Look through the listing below and report every line that contains "mode".

• • • • •

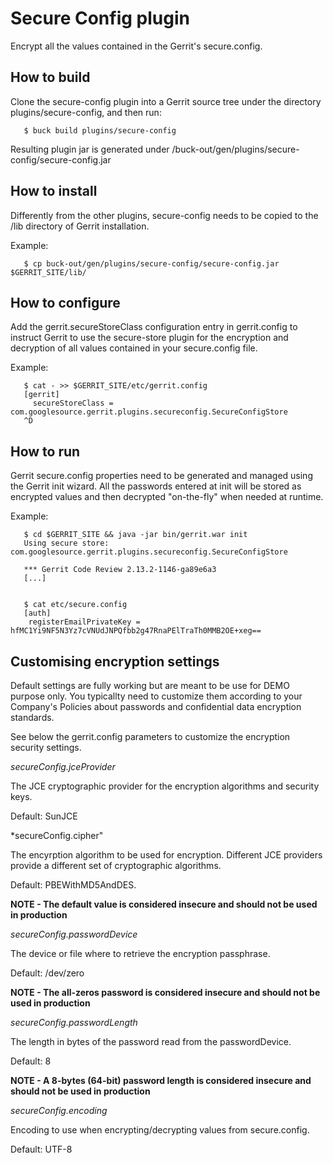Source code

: # Secure Config plugin

Encrypt all the values contained in the Gerrit's secure.config.

## How to build

Clone the secure-config plugin into a Gerrit source tree under the
directory plugins/secure-config, and then run:

```
   $ buck build plugins/secure-config
```

Resulting plugin jar is generated under /buck-out/gen/plugins/secure-config/secure-config.jar

## How to install

Differently from the other plugins, secure-config needs to be copied to the /lib directory of
Gerrit installation.

Example:

```
   $ cp buck-out/gen/plugins/secure-config/secure-config.jar $GERRIT_SITE/lib/
```

## How to configure

Add the gerrit.secureStoreClass configuration entry in gerrit.config to instruct Gerrit
to use the secure-store plugin for the encryption and decryption of all values contained
in your secure.config file.

Example:

```
   $ cat - >> $GERRIT_SITE/etc/gerrit.config
   [gerrit]
     secureStoreClass = com.googlesource.gerrit.plugins.secureconfig.SecureConfigStore
   ^D
```

## How to run

Gerrit secure.config properties need to be generated and managed using the Gerrit init
wizard. All the passwords entered at init will be stored as encrypted values and then
decrypted "on-the-fly" when needed at runtime.

Example:

```
   $ cd $GERRIT_SITE && java -jar bin/gerrit.war init
   Using secure store: com.googlesource.gerrit.plugins.secureconfig.SecureConfigStore

   *** Gerrit Code Review 2.13.2-1146-ga89e6a3
   [...]


   $ cat etc/secure.config
   [auth]
	registerEmailPrivateKey = hfMC1Yi9NF5N3Yz7cVNUdJNPQfbb2g47RnaPElTraTh0MMB2OE+xeg==

```

## Customising encryption settings

Default settings are fully working but are meant to be use for DEMO purpose only.
You typicallty need to customize them according to your Company's Policies about
passwords and confidential data encryption standards.

See below the gerrit.config parameters to customize the encryption security settings.

*secureConfig.jceProvider* 

The JCE cryptographic provider for the encryption algorithms
and security keys.

Default: SunJCE

*secureConfig.cipher"

The encyrption algorithm to be used for encryption. Different JCE providers
provide a different set of cryptographic algorithms.

Default: PBEWithMD5AndDES.

__NOTE - The default value is considered insecure and should not be used in production__

*secureConfig.passwordDevice*

The device or file where to retrieve the encryption passphrase.

Default: /dev/zero

__NOTE - The all-zeros password is considered insecure and should not be used in production__

*secureConfig.passwordLength*

The length in bytes of the password read from the passwordDevice.

Default: 8

__NOTE - A 8-bytes (64-bit) password length is considered insecure and should not be used in production__

*secureConfig.encoding*

Encoding to use when encrypting/decrypting values from secure.config.

Default: UTF-8

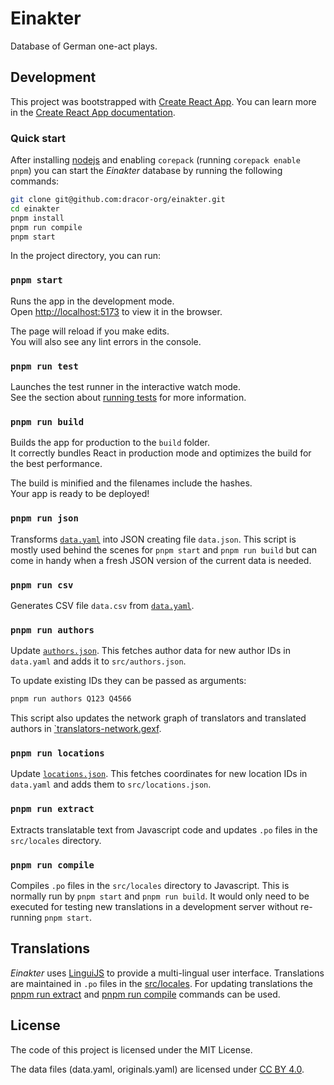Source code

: # Einakter

Database of German one-act plays.

## Development

This project was bootstrapped with [Create React App](https://github.com/facebook/create-react-app). You can learn more in the
[Create React App documentation](https://facebook.github.io/create-react-app/docs/getting-started).

### Quick start

After installing [nodejs](https://nodejs.org/en/download/package-manager/) and
enabling `corepack` (running `corepack enable pnpm`) you can start the
_Einakter_ database by running the following commands:

```bash
git clone git@github.com:dracor-org/einakter.git
cd einakter
pnpm install
pnpm run compile
pnpm start
```

In the project directory, you can run:

### `pnpm start`

Runs the app in the development mode.<br />
Open [http://localhost:5173](http://localhost:5173) to view it in the browser.

The page will reload if you make edits.<br />
You will also see any lint errors in the console.

### `pnpm run test`

Launches the test runner in the interactive watch mode.<br />
See the section about [running tests](https://facebook.github.io/create-react-app/docs/running-tests) for more information.

### `pnpm run build`

Builds the app for production to the `build` folder.<br />
It correctly bundles React in production mode and optimizes the build for the
best performance.

The build is minified and the filenames include the hashes.<br />
Your app is ready to be deployed!

### `pnpm run json`

Transforms [`data.yaml`](data.yaml) into JSON creating file `data.json`. This
script is mostly used behind the scenes for `pnpm start` and `pnpm run build` but
can come in handy when a fresh JSON version of the current data is needed.

### `pnpm run csv`

Generates CSV file `data.csv` from [`data.yaml`](data.yaml).

### `pnpm run authors`

Update [`authors.json`](src/authors.json). This fetches author data for new
author IDs in `data.yaml` and adds it to `src/authors.json`.

To update existing IDs they can be passed as arguments:

```bash
pnpm run authors Q123 Q4566
```

This script also updates the network graph of translators and translated authors
in [`translators-network.gexf](translators-network.gexf).

### `pnpm run locations`

Update [`locations.json`](src/locations.json). This fetches coordinates for
new location IDs in `data.yaml` and adds them to `src/locations.json`.

### `pnpm run extract`

Extracts translatable text from Javascript code and updates `.po` files in
the `src/locales` directory.

### `pnpm run compile`

Compiles `.po` files in the `src/locales` directory to Javascript. This is
normally run by `pnpm start` and `pnpm run build`. It would only need to be executed
for testing new translations in a development server without re-running
`pnpm start`.

## Translations

_Einakter_ uses [LinguiJS](https://lingui.js.org) to provide a multi-lingual
user interface. Translations are maintained in `.po` files in the
[src/locales](src/locales). For updating translations the
[pnpm run extract](#pnpm-run-extract) and [pnpm run compile](#pnpm-run-compile)
commands can be used.

## License

The code of this project is licensed under the MIT License.

The data files (data.yaml, originals.yaml) are licensed under
[CC BY 4.0](https://creativecommons.org/licenses/by/4.0/).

• • • • •

## Result
Runs the app in the development mode.<br />
Launches the test runner in the interactive watch mode.<br />
It correctly bundles React in production mode and optimizes the build for the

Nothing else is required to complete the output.